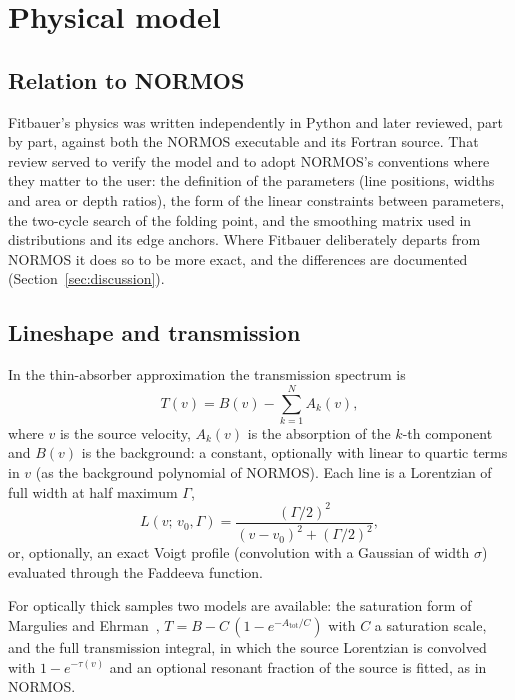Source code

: \documentclass[smallcondensed]{svjour3}
\begin{document}
\section{Physical model}
\label{sec:model}

\subsection{Relation to NORMOS}

Fitbauer's physics was written independently in Python and later reviewed,
part by part, against both the NORMOS executable and its Fortran source.
That review served to verify the model and to adopt NORMOS's conventions
where they matter to the user: the definition of the parameters (line
positions, widths and area or depth ratios), the form of the linear
constraints between parameters, the two-cycle search of the folding point,
and the smoothing matrix used in distributions and its edge anchors. Where Fitbauer deliberately departs from
NORMOS it does so to be more exact, and the differences are documented
(Section~\ref{sec:discussion}).

\subsection{Lineshape and transmission}

In the thin-absorber approximation the transmission spectrum is
\begin{equation}
  T(v) = B(v) - \sum_{k=1}^{N} A_k(v) ,
  \label{eq:model}
\end{equation}
where $v$ is the source velocity, $A_k(v)$ is the absorption of the
$k$-th component and $B(v)$ is the background: a constant, optionally
with linear to quartic terms in $v$ (as the background polynomial of NORMOS).
Each line is a Lorentzian of full width at half maximum $\Gamma$,
\begin{equation}
  L(v;\, v_0,\Gamma) = \frac{(\Gamma/2)^2}{(v-v_0)^2 + (\Gamma/2)^2} ,
\end{equation}
or, optionally, an exact Voigt profile (convolution with a Gaussian of
width $\sigma$) evaluated through the Faddeeva function.

For optically thick samples two models are available: the saturation form
of Margulies and Ehrman~\cite{Margulies1961},
$T = B - C\,(1 - e^{-A_\mathrm{tot}/C})$ with $C$ a saturation scale, and
the full transmission integral, in which the source Lorentzian is
convolved with $1 - e^{-\tau(v)}$ and an optional resonant fraction of the
source is fitted, as in NORMOS.
\end{document}
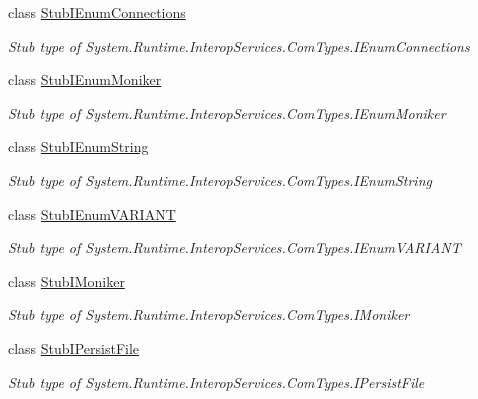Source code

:\begin{DoxyCompactItemize}
class \hyperlink{class_system_1_1_runtime_1_1_interop_services_1_1_com_types_1_1_fakes_1_1_stub_i_enum_connections}{Stub\-I\-Enum\-Connections}
\begin{DoxyCompactList}\small\item\em Stub type of System.\-Runtime.\-Interop\-Services.\-Com\-Types.\-I\-Enum\-Connections\end{DoxyCompactList}\item 
class \hyperlink{class_system_1_1_runtime_1_1_interop_services_1_1_com_types_1_1_fakes_1_1_stub_i_enum_moniker}{Stub\-I\-Enum\-Moniker}
\begin{DoxyCompactList}\small\item\em Stub type of System.\-Runtime.\-Interop\-Services.\-Com\-Types.\-I\-Enum\-Moniker\end{DoxyCompactList}\item 
class \hyperlink{class_system_1_1_runtime_1_1_interop_services_1_1_com_types_1_1_fakes_1_1_stub_i_enum_string}{Stub\-I\-Enum\-String}
\begin{DoxyCompactList}\small\item\em Stub type of System.\-Runtime.\-Interop\-Services.\-Com\-Types.\-I\-Enum\-String\end{DoxyCompactList}\item 
class \hyperlink{class_system_1_1_runtime_1_1_interop_services_1_1_com_types_1_1_fakes_1_1_stub_i_enum_v_a_r_i_a_n_t}{Stub\-I\-Enum\-V\-A\-R\-I\-A\-N\-T}
\begin{DoxyCompactList}\small\item\em Stub type of System.\-Runtime.\-Interop\-Services.\-Com\-Types.\-I\-Enum\-V\-A\-R\-I\-A\-N\-T\end{DoxyCompactList}\item 
class \hyperlink{class_system_1_1_runtime_1_1_interop_services_1_1_com_types_1_1_fakes_1_1_stub_i_moniker}{Stub\-I\-Moniker}
\begin{DoxyCompactList}\small\item\em Stub type of System.\-Runtime.\-Interop\-Services.\-Com\-Types.\-I\-Moniker\end{DoxyCompactList}\item 
class \hyperlink{class_system_1_1_runtime_1_1_interop_services_1_1_com_types_1_1_fakes_1_1_stub_i_persist_file}{Stub\-I\-Persist\-File}
\begin{DoxyCompactList}\small\item\em Stub type of System.\-Runtime.\-Interop\-Services.\-Com\-Types.\-I\-Persist\-File\end{DoxyCompactList}\item 

\end{DoxyCompactItemize}
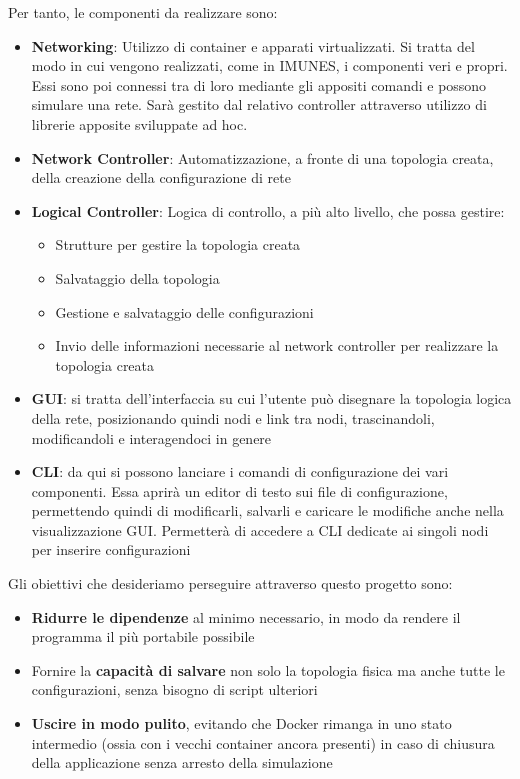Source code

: Per tanto, le componenti da realizzare sono:
\begin{itemize}
    \item \textbf{Networking}: Utilizzo di container e apparati virtualizzati. Si tratta del modo in cui vengono realizzati, come in IMUNES, i componenti veri e propri. Essi sono poi connessi tra di loro mediante gli appositi comandi e possono simulare una rete. Sarà gestito dal relativo controller attraverso utilizzo di librerie apposite sviluppate ad hoc.
    \item \textbf{Network Controller}: Automatizzazione, a fronte di una topologia creata, della creazione della configurazione di rete
    \item \textbf{Logical Controller}: Logica di controllo, a più alto livello, che possa gestire:
          \begin{itemize}
              \item Strutture per gestire la topologia creata
              \item Salvataggio della topologia
              \item Gestione e salvataggio delle configurazioni
              \item Invio delle informazioni necessarie al network controller per realizzare la topologia creata
          \end{itemize}
    \item \textbf{GUI}: si tratta dell'interfaccia su cui l'utente può disegnare la topologia logica della rete, posizionando quindi nodi e link tra nodi, trascinandoli, modificandoli e interagendoci in genere
    \item \textbf{CLI}: da qui si possono lanciare i comandi di configurazione dei vari componenti. Essa aprirà un editor di testo sui file di configurazione, permettendo quindi di modificarli, salvarli e caricare le modifiche anche nella visualizzazione GUI. Permetterà di accedere a CLI dedicate ai singoli nodi per inserire configurazioni
\end{itemize}
Gli obiettivi che desideriamo perseguire attraverso questo progetto sono:
\begin{itemize}
    \item \textbf{Ridurre le dipendenze} al minimo necessario, in modo da rendere il programma il più portabile possibile
    \item Fornire la \textbf{capacità di salvare} non solo la topologia fisica ma anche tutte le configurazioni, senza bisogno di script ulteriori
    \item \textbf{Uscire in modo pulito}, evitando che Docker rimanga in uno stato intermedio (ossia con i vecchi container ancora presenti) in caso di chiusura della applicazione senza arresto della simulazione
\end{itemize}



\newpage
————
- [WORK TO COMPLETE] Your reply should consist solely of the lines above, from the opening line through the line with "part by part, against", reproduced exactly and without pictures.

- [SOLUTION FOR THIS TASK]
Source code

: \documentclass[smallcondensed]{svjour3}
\begin{document}
\section{Physical model}
\label{sec:model}

\subsection{Relation to NORMOS}

Fitbauer's physics was written independently in Python and later reviewed,
part by part, against both the NORMOS executable and its Fortran source.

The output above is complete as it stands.